We will analyze a dataset containing information about flights in the USA that stems from the [Bureau of Transportation Statistics](https://www.transtats.bts.gov/DL_SelectFields.asp?Table_ID=236&DB_Short_Name=On-Time). In the zip file provided, you will find a directory *airline_data* containing the files 2016_1.csv, ..., 2016_6.csv. Each line of a file (except the headers) contains the flight date, the airline ID, the flight number, the origin airport, the destination airport, the departure time, the departure delay in minutes, the arrival time, the arrival delay in minutes, the time in air in minutes, and the distance between both airports in miles. 

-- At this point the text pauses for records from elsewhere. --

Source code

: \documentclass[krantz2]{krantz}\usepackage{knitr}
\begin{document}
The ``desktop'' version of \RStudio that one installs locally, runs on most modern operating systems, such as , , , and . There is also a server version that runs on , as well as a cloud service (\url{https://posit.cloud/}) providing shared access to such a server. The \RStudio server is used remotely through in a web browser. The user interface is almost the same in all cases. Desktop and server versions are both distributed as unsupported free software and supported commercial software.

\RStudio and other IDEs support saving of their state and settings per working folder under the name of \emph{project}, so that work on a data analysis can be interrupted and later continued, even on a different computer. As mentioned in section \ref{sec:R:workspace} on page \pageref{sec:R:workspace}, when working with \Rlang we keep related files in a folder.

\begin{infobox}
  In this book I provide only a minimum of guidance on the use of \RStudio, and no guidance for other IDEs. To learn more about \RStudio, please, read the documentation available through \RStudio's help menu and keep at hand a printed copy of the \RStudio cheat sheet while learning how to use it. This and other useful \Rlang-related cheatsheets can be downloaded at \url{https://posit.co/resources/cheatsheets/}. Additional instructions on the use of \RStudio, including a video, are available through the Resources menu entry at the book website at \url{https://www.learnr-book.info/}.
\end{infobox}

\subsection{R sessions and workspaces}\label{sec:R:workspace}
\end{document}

Preparation (if not done already):

1. Copy all the csv files to your virtual machine (e.g., via scp). Alternatively, you can also log in to the virtual machine and download the zip file directy from Absalon.
2. Create a directory 'airline_data' on your local Hadoop cluster. Afterwards, copy the csv files from your virtual machine to the Hadoop cluster via 'hadoop fs -put airline_data/*.csv airline_data/'

In [None]:
# generate an RDD based on all the csv files given in the airline_data directory.
# MAKE SURE THAT ONLY THE 2016_*.csv FILES ARE GIVEN IN THE DIRECTORY
airline_data = sc.textFile ("hdfs:///user/lsda/airline_data/*.csv")

In [None]:
# each csv file contains a header describing the data
header = airline_data.first()
print("Header information given in the first csv file:\n\n{}".format(header))

In [None]:
# filter the RDD to remove this header information (each csv file 
# contains such a line)
airline_data = airline_data.filter(lambda line: line != header)

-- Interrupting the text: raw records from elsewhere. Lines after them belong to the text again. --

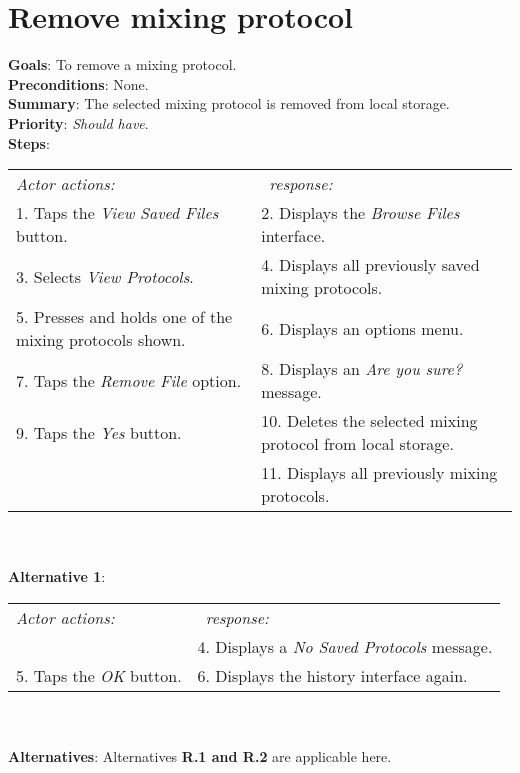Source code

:\section{Remove mixing protocol}
 \label{removedist}
  \textbf{Goals}: To remove a mixing protocol.\\
  \textbf{Preconditions}: None.\\
  \textbf{Summary}: The selected mixing protocol is removed from local storage.\\
  \textbf{Priority}: \emph{Should have}.\\
  \textbf{Steps}: \\
    \begin{tabular}{ p{} p{} }
  	\emph{Actor actions:} & \emph{\projectname\ response:} \\
    1. Taps the \emph{View Saved Files} button. & 2. Displays the \emph{Browse Files} interface.\\
    3. Selects \emph{View Protocols}. & 4. Displays all previously saved mixing protocols.\\
    5. Presses and holds one of the mixing protocols shown. & 6. Displays an options menu. \\
    7. Taps the \emph{Remove File} option. & 8. Displays an \emph{Are you sure?} message.\\
    9. Taps the \emph{Yes} button. & 10. Deletes the selected mixing protocol from local storage. \\
     & 11. Displays all previously mixing protocols.\\
    \end{tabular}
                \\
     \\\textbf{Alternative 1}: \\
    \begin{tabular}{ p{} p{} }
  	\emph{Actor actions:} & \emph{\projectname\ response:} \\
            & 4. Displays a \emph{No Saved Protocols} message. \\
    5. Taps the \emph{OK} button. & 6. Displays the history interface again. \\
    \end{tabular}
    \\
    \\\textbf{Alternatives}: Alternatives \textbf{R.1 and R.2} are applicable here.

# get the first 10 elements and print them
print("First 10 elements of the RDD:")
airline_data.take(10)

In [None]:
def parse(line):
    
    line = line.split(',')
    
    try:
    
        airline_id = line[1]
        origin = line[3].strip('\"')
        dest = line[4].strip('\"')
        dep_delay = float(line[6])
        arr_delay = float(line[8])
        
        return (airline_id, origin, dest, dep_delay, arr_delay)
    
    except Exception as e:
        
        # in case of an error: simply return 'None'
        return None

In [None]:
# apply the parsing function to each element via the map
# transformation; afterwards, remove all elements that
# could not be parsed properly.
airlines = airline_data.map(parse)
airlines = airlines.filter(lambda line: line is not None)

In [None]:
# let's inspect the first ten elements
airlines.take(10)

In [None]:
# (a) Shortest Flight Distance

# YOUR CODE HERE

In [None]:
# (b) Late Arrival Counts

# YOUR CODE HERE

In [None]:
# (c) Mean and Standard Deviation for Arrival Delays

# YOUR CODE HERE

In [None]:
# (d) Top-10 of Arrival Delays

# YOUR CODE HERE

In [16]:
import numpy as np
np.mean(4-2+2)
np.std([4,5,6,7,8,9])

1.707825127659933